Hillary Clinton had a Bill Clinton problem in 2008, and Rand Paul may very well have a Ron Paul problem. In her failed presidential run, Hillary Clinton had a non-stop problem corralling her husband (I know, it wasn’t just in 2008) who felt compelled to jab at Barack Obama and raise the hackles of the language police. (Actually, he was right; it was a “fairytale” to think Obama was ready for the presidency.) But at least Bill Clinton was popular. Ultimately, the prospect of having Bill Clinton meddling in the White House wasn’t so terrible — he was a better-than-average president and certainly not an ideological extremist.
For Sen. Rand Paul (R-Ky.) the cloud of his father lingering over his campaign would be far more problematic.
This week, Ron Paul popped up, generating headlines such as “Rand, Ron Paul team up on Chris Christie.” They objected to New Jersey Gov. Chris Christie’s suggestion that politics is about winning elections. Go figure. Anyhow, the “team up” part is the problem for a candidate who is striving to convince voters that he isn’t his dad, is really a mainstream Republican and won’t be manipulated by Père Paul. This is why the “Southern Avenger” incident — Rand Paul’s hiring of a pro-secessionist nut and, worse, his failure to understand how problematic this was — was a blow to Rand Paul’s dreams of winning the nomination.
It doesn’t help that Rand Paul hasn’t actually accomplished anything in public office. Like his father, he remains a man of rhetoric — not unlike President Obama — instead of a doer, which is fine for the Senate but a disaster (as we have seen) in the White House.

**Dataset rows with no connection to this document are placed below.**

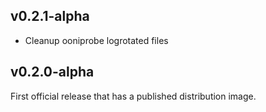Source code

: v0.2.1-alpha
------------
* Cleanup ooniprobe logrotated files

v0.2.0-alpha
------------
First official release that has a published distribution image.
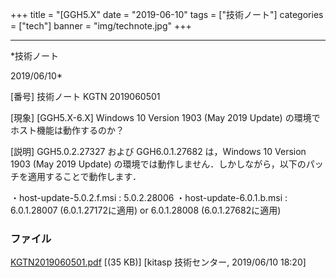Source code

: ﻿+++
title = "[GGH5.X"
date = "2019-06-10"
tags = ["技術ノート"]
categories = ["tech"]
banner = "img/technote.jpg"
+++

-----------------------------------------------------------------------------------------------------------------------------

*技術ノート

2019/06/10*


[番号]
技術ノート KGTN 2019060501

[現象]
[GGH5.X-6.X] Windows 10 Version 1903 (May 2019 Update)
の環境でホスト機能は動作するのか？

[説明]
GGH5.0.2.27327 および GGH6.0.1.27682 は，Windows 10 Version 1903 (May
2019 Update)
の環境では動作しません．しかしながら，以下のパッチを適用することで動作します．

・host-update-5.0.2.f.msi : 5.0.2.28006
・host-update-6.0.1.b.msi : 6.0.1.28007 (6.0.1.27172に適用) or
6.0.1.28008 (6.0.1.27682に適用)


### ファイル

 
 


[KGTN2019060501.pdf](http://techreport.kitasp.net/attachments/download/4281/KGTN2019060501.pdf)
 [(35 KB)] [kitasp 技術センター, 2019/06/10
18:20]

Rand Paul wants to be judged on his own merits. It is only fair that he not be burdened simply because he is Ron Paul’s son. But when he channels his father’s views (e.g. questioning the need for the 1964 Civil Rights Act, pushing containment for Iran, cozying up to the pro-Confederate crowd) and echoes his father’s political perspective (undiluted ideology is the highest form of politics) he is asking for trouble.